TASK BRIEF: From the line that contains "Next, use this" to the last line of the records below, copy everything exactly, both ends included.

------------------------------------

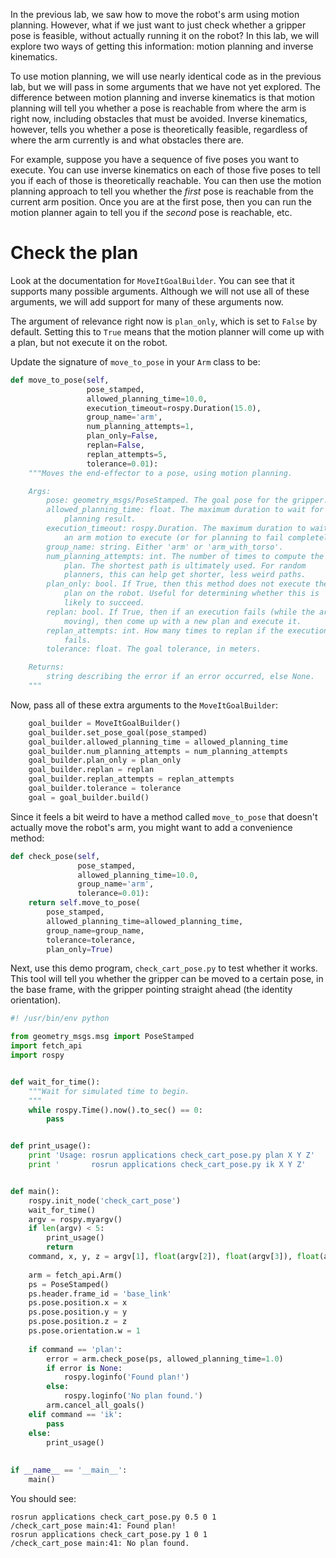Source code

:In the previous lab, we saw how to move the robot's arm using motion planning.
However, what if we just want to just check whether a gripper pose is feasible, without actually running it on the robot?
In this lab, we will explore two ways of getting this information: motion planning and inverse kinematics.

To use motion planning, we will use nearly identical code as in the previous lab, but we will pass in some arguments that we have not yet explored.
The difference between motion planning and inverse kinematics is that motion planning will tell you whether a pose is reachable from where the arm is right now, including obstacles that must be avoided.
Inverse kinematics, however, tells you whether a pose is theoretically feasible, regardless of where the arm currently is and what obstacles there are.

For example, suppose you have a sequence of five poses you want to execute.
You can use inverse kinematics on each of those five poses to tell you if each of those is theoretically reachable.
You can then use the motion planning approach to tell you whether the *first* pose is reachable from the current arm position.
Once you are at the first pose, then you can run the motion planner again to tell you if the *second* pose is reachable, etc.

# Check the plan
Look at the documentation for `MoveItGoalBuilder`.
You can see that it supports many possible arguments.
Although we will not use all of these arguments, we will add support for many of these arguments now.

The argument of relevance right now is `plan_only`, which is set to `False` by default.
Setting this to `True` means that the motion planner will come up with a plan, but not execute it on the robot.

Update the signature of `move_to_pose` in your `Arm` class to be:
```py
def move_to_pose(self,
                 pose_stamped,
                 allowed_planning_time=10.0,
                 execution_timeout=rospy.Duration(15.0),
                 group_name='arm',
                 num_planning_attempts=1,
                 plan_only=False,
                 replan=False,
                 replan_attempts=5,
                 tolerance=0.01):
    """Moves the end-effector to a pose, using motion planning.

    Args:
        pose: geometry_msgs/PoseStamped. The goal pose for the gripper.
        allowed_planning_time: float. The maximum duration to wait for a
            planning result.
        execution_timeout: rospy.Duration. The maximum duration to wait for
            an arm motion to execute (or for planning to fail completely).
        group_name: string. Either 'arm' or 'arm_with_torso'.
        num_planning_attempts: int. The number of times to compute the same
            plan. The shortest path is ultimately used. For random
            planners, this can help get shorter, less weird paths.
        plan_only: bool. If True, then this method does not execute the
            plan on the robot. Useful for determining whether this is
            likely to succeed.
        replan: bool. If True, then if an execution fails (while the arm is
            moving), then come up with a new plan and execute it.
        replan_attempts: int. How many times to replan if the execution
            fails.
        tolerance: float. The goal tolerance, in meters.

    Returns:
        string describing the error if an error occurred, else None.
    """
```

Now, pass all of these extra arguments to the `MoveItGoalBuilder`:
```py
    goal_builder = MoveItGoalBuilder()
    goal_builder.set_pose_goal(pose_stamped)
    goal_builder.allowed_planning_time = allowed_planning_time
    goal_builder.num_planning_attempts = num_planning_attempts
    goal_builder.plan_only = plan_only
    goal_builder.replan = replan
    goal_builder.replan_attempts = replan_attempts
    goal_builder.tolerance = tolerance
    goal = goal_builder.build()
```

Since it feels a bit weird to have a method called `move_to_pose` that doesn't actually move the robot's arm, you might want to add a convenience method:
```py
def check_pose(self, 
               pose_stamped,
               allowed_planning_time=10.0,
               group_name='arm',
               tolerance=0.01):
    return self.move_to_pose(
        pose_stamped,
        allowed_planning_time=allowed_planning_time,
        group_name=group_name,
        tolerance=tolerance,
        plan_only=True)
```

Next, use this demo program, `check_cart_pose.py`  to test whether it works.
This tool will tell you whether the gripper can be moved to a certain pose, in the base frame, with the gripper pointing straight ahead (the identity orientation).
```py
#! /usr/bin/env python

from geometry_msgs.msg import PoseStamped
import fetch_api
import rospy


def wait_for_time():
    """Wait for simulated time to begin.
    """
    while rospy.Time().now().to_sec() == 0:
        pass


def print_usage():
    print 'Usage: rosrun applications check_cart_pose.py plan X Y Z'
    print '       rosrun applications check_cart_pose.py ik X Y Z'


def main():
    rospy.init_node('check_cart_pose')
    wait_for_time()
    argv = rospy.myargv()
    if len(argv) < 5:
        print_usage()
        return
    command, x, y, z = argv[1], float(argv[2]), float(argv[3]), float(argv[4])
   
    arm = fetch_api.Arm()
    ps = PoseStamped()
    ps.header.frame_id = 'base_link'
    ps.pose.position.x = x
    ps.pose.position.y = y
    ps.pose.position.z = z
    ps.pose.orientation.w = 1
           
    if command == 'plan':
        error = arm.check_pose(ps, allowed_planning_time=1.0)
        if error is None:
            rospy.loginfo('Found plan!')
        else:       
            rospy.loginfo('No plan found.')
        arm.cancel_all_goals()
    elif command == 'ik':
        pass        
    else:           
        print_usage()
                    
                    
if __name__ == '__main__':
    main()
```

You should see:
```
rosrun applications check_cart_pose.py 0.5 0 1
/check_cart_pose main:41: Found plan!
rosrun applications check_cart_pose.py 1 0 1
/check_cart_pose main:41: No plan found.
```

------------------------------------

TASK OUTPUT:
Next, use this demo program, `check_cart_pose.py`  to test whether it works.
This tool will tell you whether the gripper can be moved to a certain pose, in the base frame, with the gripper pointing straight ahead (the identity orientation).
```py
#! /usr/bin/env python

from geometry_msgs.msg import PoseStamped
import fetch_api
import rospy


def wait_for_time():
    """Wait for simulated time to begin.
    """
    while rospy.Time().now().to_sec() == 0:
        pass


def print_usage():
    print 'Usage: rosrun applications check_cart_pose.py plan X Y Z'
    print '       rosrun applications check_cart_pose.py ik X Y Z'


def main():
    rospy.init_node('check_cart_pose')
    wait_for_time()
    argv = rospy.myargv()
    if len(argv) < 5:
        print_usage()
        return
    command, x, y, z = argv[1], float(argv[2]), float(argv[3]), float(argv[4])
   
    arm = fetch_api.Arm()
    ps = PoseStamped()
    ps.header.frame_id = 'base_link'
    ps.pose.position.x = x
    ps.pose.position.y = y
    ps.pose.position.z = z
    ps.pose.orientation.w = 1
           
    if command == 'plan':
        error = arm.check_pose(ps, allowed_planning_time=1.0)
        if error is None:
            rospy.loginfo('Found plan!')
        else:       
            rospy.loginfo('No plan found.')
        arm.cancel_all_goals()
    elif command == 'ik':
        pass        
    else:           
        print_usage()
                    
                    
if __name__ == '__main__':
    main()
```

You should see:
```
rosrun applications check_cart_pose.py 0.5 0 1
/check_cart_pose main:41: Found plan!
rosrun applications check_cart_pose.py 1 0 1
/check_cart_pose main:41: No plan found.
```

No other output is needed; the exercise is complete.